The long-time foodies decided to give up their careers and buy a farm in northern Tasmania to produce free-range pork.
Three years later, the enterprise has proven a success, with demand outstripping supply and the couple now living entirely on income generated from the farm.
But it hasn't been without its challenges.
The Crokers have had to buy their own refrigerated truck because there aren't enough carcase transporters in Tasmania.
There is also uncertainty around the future of the only abattoir in the state that does service-kills for pigs.
"Without that, our business stops because if we can't get the animals slaughtered, we don't have any meat," Ms Croker said.
But it hasn't dampened the couple's plans.
Mr Croker is busy in the on-farm butchery, making products that use the whole carcase, nose to tail.
His work area is much like the research laboratories from his former career — with one exception.
"When we made the decision to build the meat shed, it was on the proviso that I had a window in it so that I could at least see the farm, even if I'm stuck indoors again," he said.

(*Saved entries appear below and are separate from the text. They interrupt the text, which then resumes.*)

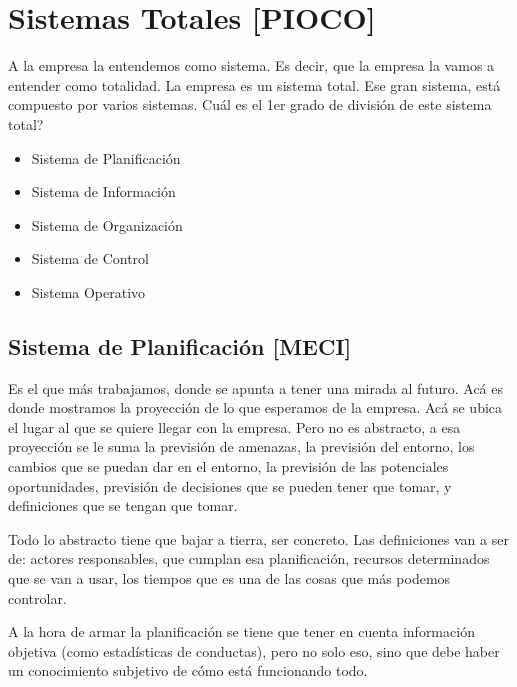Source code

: 
\hypertarget{sistemas-totales-pioco}{%
\section{Sistemas Totales {[}PIOCO{]}}\label{sistemas-totales-pioco}}

A la empresa la entendemos como sistema. Es decir, que la empresa la
vamos a entender como totalidad. La empresa es un sistema total. Ese
gran sistema, está compuesto por varios sistemas. Cuál es el 1er grado
de división de este sistema total?

\begin{itemize}
\item
  Sistema de Planificación
\item
  Sistema de Información
\item
  Sistema de Organización
\item
  Sistema de Control
\item
  Sistema Operativo
\end{itemize}

\hypertarget{sistema-de-planificaciuxf3n-meci}{%
\subsection{Sistema de Planificación
{[}MECI{]}}\label{sistema-de-planificaciuxf3n-meci}}

Es el que más trabajamos, donde se apunta a tener una mirada al futuro.
Acá es donde mostramos la proyección de lo que esperamos de la empresa.
Acá se ubica el lugar al que se quiere llegar con la empresa. Pero no es
abstracto, a esa proyección se le suma la previsión de amenazas, la
previsión del entorno, los cambios que se puedan dar en el entorno, la
previsión de las potenciales oportunidades, previsión de decisiones que
se pueden tener que tomar, y definiciones que se tengan que tomar.

Todo lo abstracto tiene que bajar a tierra, ser concreto. Las
definiciones van a ser de: actores responsables, que cumplan esa
planificación, recursos determinados que se van a usar, los tiempos que
es una de las cosas que más podemos controlar.

A la hora de armar la planificación se tiene que tener en cuenta
información objetiva (como estadísticas de conductas), pero no solo eso,
sino que debe haber un conocimiento subjetivo de cómo está funcionando
todo.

He said he would encourage others to make the switch.
From chef's pantry to personal paddock
Just 10 minutes down the road is another tree-changing couple.
Michael Layfield and Lauren Byrne swapped the kitchen for the market garden.

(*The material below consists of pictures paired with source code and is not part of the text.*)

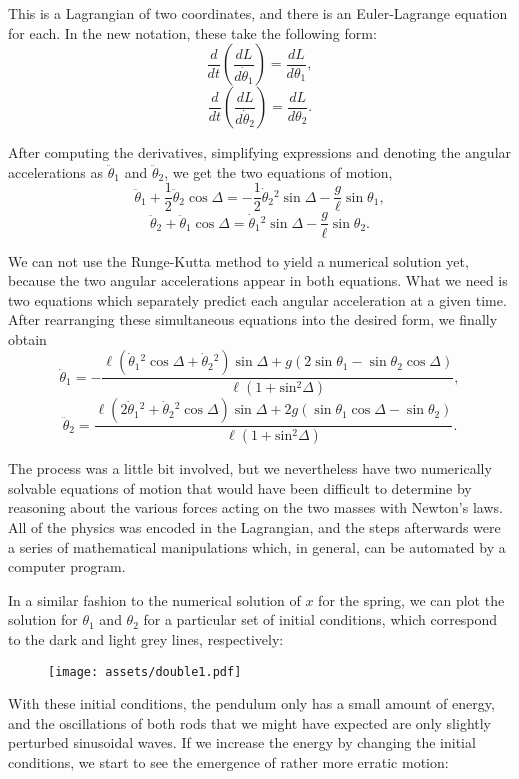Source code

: \documentclass[11pt]{article}
\begin{document}
This is a Lagrangian of two coordinates, and there is an Euler\hyp{}Lagrange equation for each. In the new notation, these take the following form:
$$\frac{d}{dt}\left(\frac{dL}{d\dot{\theta}_1}\right)=\frac{dL}{d\theta_1},$$
$$\frac{d}{dt}\left(\frac{dL}{d\dot{\theta}_2}\right)=\frac{dL}{d\theta_2}.$$

After computing the derivatives, simplifying expressions and denoting the angular accelerations as $\ddot{\theta}_1$ and $\ddot{\theta}_2$, we get the two equations of motion,
$$\ddot{\theta}_1+\frac{1}{2}\ddot{\theta}_2\cos\Delta=-\frac{1}{2}\dot{\theta}_2{}^2\sin\Delta-\frac{g}{\ell}\sin\theta_1,$$
$$\ddot{\theta}_2+\ddot{\theta}_1\cos\Delta=\dot{\theta}_1{}^2\sin\Delta-\frac{g}{\ell}\sin\theta_2.$$

We can not use the Runge\hyp{}Kutta method to yield a numerical solution yet, because the two angular accelerations appear in both equations. What we need is two equations which separately predict each angular acceleration at a given time. After rearranging these simultaneous equations into the desired form, we finally obtain
{\small$$\ddot{\theta}_1=-\frac{\ell(\dot{\theta}_1{}^2\cos\Delta+\dot{\theta}_2{}^2)\sin\Delta+g(2\sin\theta_1-\sin\theta_2\cos\Delta)}{\ell(1+\text{sin}{}^2\Delta)},$$}
{\small$$\ddot{\theta}_2=\frac{\ell(2\dot{\theta}_1{}^2+\dot{\theta}_2{}^2\cos\Delta)\sin\Delta+2g(\sin\theta_1\cos\Delta-\sin\theta_2)}{\ell(1+\text{sin}{}^2\Delta)}.$$}
\newpage

The process was a little bit involved, but we nevertheless have two numerically solvable equations of motion that would have been difficult to determine by reasoning about the various forces acting on the two masses with Newton's laws. All of the physics was encoded in the Lagrangian, and the steps afterwards were a series of mathematical manipulations which, in general, can be automated by a computer program.
\newline

In a similar fashion to the numerical solution of $x$ for the spring, we can plot the solution for $\theta_1$ and $\theta_2$ for a particular set of initial conditions, which correspond to the dark and light grey lines, respectively:

\begin{figure}[htbp]
\centering
\texttt{[image: assets/double1.pdf]}
\label{plot:double1}
\end{figure}

With these initial conditions, the pendulum only has a small amount of energy, and the oscillations of both rods that we might have expected are only slightly perturbed sinusoidal waves. If we increase the energy by changing the initial conditions, we start to see the emergence of rather more erratic motion:
\end{document}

They've worked in high-end restaurants in London, Melbourne and Hobart.
Now they happily grow fresh food instead of cooking it commercially, focusing on flavour and nutrition rather than producing perfect vegetables.

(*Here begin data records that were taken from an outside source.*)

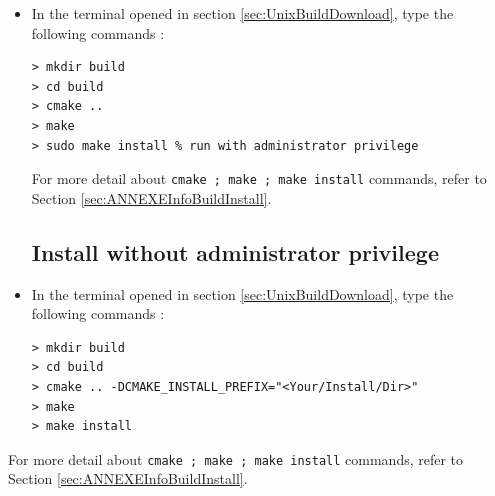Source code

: \begin{itemize}
\section{Basic Build \& Installation using Makefile}\label{sec:UnixBuildInstall}
\paragraph{} 
When you have done the step in section  \ref{sec:UnixBuildDownload} (i.e download Faust package and launch the terminal in the right directory),  the FA$\mu$ST installation can start.
If you are administrator of your machine (root access), follow instructions given in Section \ref{sec:UnixBuildInstallAdmin}. Otherwise, for local installation, refer to Section \ref{sec:UnixBuildInstallNOAdmin}. 

\subsection{Install with administrator privilege}\label{sec:UnixBuildInstallAdmin}
\item In the terminal opened in section 
\ref{sec:UnixBuildDownload}, type the following commands : 
\begin{itemize}
\begin{lstlisting}
> mkdir build
> cd build
> cmake ..
> make
> sudo make install % run with administrator privilege
\end{lstlisting}
\end{itemize}

For more detail about \texttt{cmake ; make ; make install} commands, refer to Section \ref{sec:ANNEXEInfoBuildInstall}.


\subsection{Install without administrator privilege}\label{sec:UnixBuildInstallNOAdmin}
\item In the terminal opened in section 
\ref{sec:UnixBuildDownload}, type the following commands :
\begin{lstlisting}
> mkdir build
> cd build
> cmake .. -DCMAKE_INSTALL_PREFIX="<Your/Install/Dir>"
> make
> make install
\end{lstlisting}
\end{itemize}

For more detail about \texttt{cmake ; make ; make install} commands, refer to Section \ref{sec:ANNEXEInfoBuildInstall}.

Ironically, when Michael was a chef it was his job to call farmers and let them know their produce was substandard.
"Now I am the farmer, thankfully not dealing with chefs like me," he said.
The couple's small leased plot produces up 300 kilograms of fruit and vegetables a week during summer.
They use regenerative agriculture principles and bio-intensive farming to get increased yields from their limited land.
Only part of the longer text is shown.